EmoCAM: Toward Understanding What Drives CNN-based Emotion Recognition
Youssef Doulfoukar, Laurent Mertens, Joost Vennekens
TL;DR
This work addresses the challenge of explaining CNN-based image emotion recognition by introducing EmoCAM, a corpus-level framework that combines Class Activation Maps with Open Images object detection to identify which object classes most influence EmoNet's emotion predictions. The method builds a joint object-emotion association matrix and compares CAM techniques via Representational Similarity Analysis, revealing broad agreement across methods. Key findings show EmoNet heavily relies on human features, particularly faces, but is highly sensitive to object insertions that can drastically shift predicted emotions, exposing potential biases and robustness concerns.
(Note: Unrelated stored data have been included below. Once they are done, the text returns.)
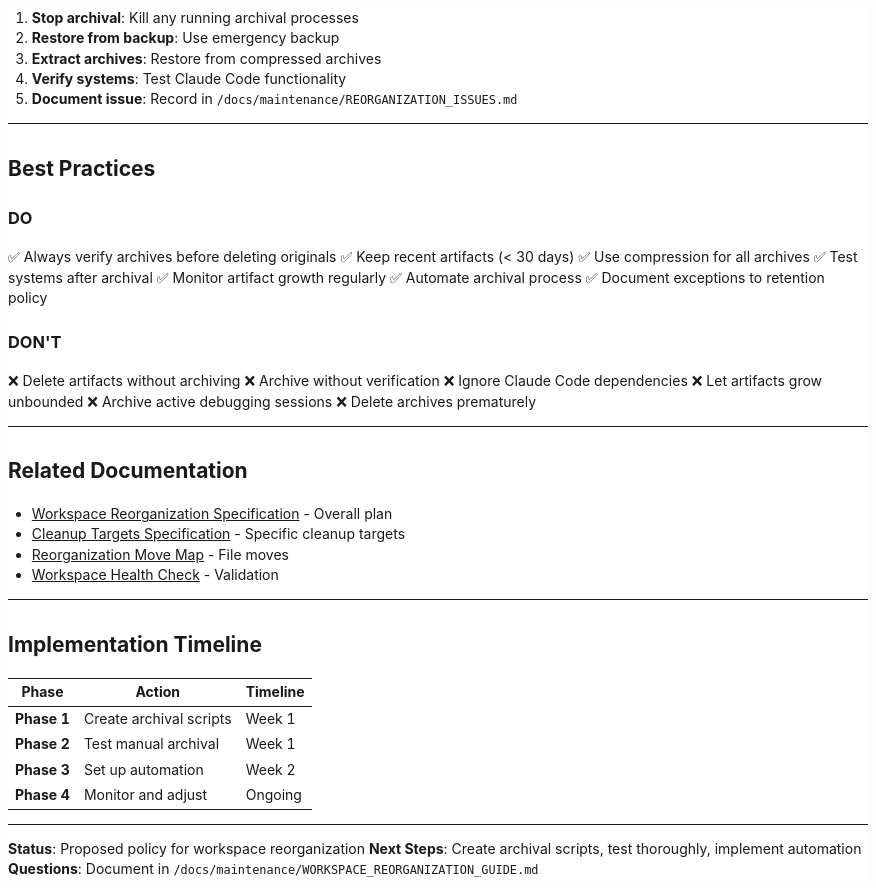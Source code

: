 1. **Stop archival**: Kill any running archival processes
1. **Restore from backup**: Use emergency backup
1. **Extract archives**: Restore from compressed archives
1. **Verify systems**: Test Claude Code functionality
1. **Document issue**: Record in `/docs/maintenance/REORGANIZATION_ISSUES.md`

______________________________________________________________________

## Best Practices

### DO

✅ Always verify archives before deleting originals
✅ Keep recent artifacts (< 30 days)
✅ Use compression for all archives
✅ Test systems after archival
✅ Monitor artifact growth regularly
✅ Automate archival process
✅ Document exceptions to retention policy

### DON'T

❌ Delete artifacts without archiving
❌ Archive without verification
❌ Ignore Claude Code dependencies
❌ Let artifacts grow unbounded
❌ Archive active debugging sessions
❌ Delete archives prematurely

______________________________________________________________________

## Related Documentation

- [Workspace Reorganization Specification](/specifications/workspace-reorganization.yaml) - Overall plan
- [Cleanup Targets Specification](/specifications/reorg-cleanup-targets.yaml) - Specific cleanup targets
- [Reorganization Move Map](/specifications/reorg-move-map.yaml) - File moves
- [Workspace Health Check](/specifications/workspace-health-check.yaml) - Validation

______________________________________________________________________

## Implementation Timeline

| Phase       | Action                  | Timeline |
| ----------- | ----------------------- | -------- |
| **Phase 1** | Create archival scripts | Week 1   |
| **Phase 2** | Test manual archival    | Week 1   |
| **Phase 3** | Set up automation       | Week 2   |
| **Phase 4** | Monitor and adjust      | Ongoing  |

______________________________________________________________________

**Status**: Proposed policy for workspace reorganization
**Next Steps**: Create archival scripts, test thoroughly, implement automation
**Questions**: Document in `/docs/maintenance/WORKSPACE_REORGANIZATION_GUIDE.md`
The contributions yield a scalable explainability pipeline for emotion recognition, with practical implications for dataset design, bias mitigation, and model evaluation in affective computing.
Abstract
Convolutional Neural Networks are particularly suited for image analysis tasks, such as Image Classification, Object Recognition or Image Segmentation. Like all Artificial Neural Networks, however, they are "black box" models, and suffer from poor explainability. This work is concerned with the specific downstream task of Emotion Recognition from images, and proposes a framework that combines CAM-based techniques with Object Detection on a corpus level to better understand on which image cues a particular model, in our case EmoNet, relies to assign a specific emotion to an image. We demonstrate that the model mostly focuses on human characteristics, but also explore the pronounced effect of specific image modifications.